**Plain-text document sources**
────────────────────

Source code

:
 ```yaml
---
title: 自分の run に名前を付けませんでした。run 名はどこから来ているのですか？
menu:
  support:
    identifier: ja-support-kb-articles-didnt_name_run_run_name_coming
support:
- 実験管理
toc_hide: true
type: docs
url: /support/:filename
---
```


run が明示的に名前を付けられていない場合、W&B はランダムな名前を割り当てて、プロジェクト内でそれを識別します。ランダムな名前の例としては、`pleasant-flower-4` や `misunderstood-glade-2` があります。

────────────────────

**PROMPT**
Please retype the data above exactly, including every line.

**TASK RESULT**
Source code

:
 ```yaml
---
title: 自分の run に名前を付けませんでした。run 名はどこから来ているのですか？
menu:
  support:
    identifier: ja-support-kb-articles-didnt_name_run_run_name_coming
support:
- 実験管理
toc_hide: true
type: docs
url: /support/:filename
---
```


run が明示的に名前を付けられていない場合、W&B はランダムな名前を割り当てて、プロジェクト内でそれを識別します。ランダムな名前の例としては、`pleasant-flower-4` や `misunderstood-glade-2` があります。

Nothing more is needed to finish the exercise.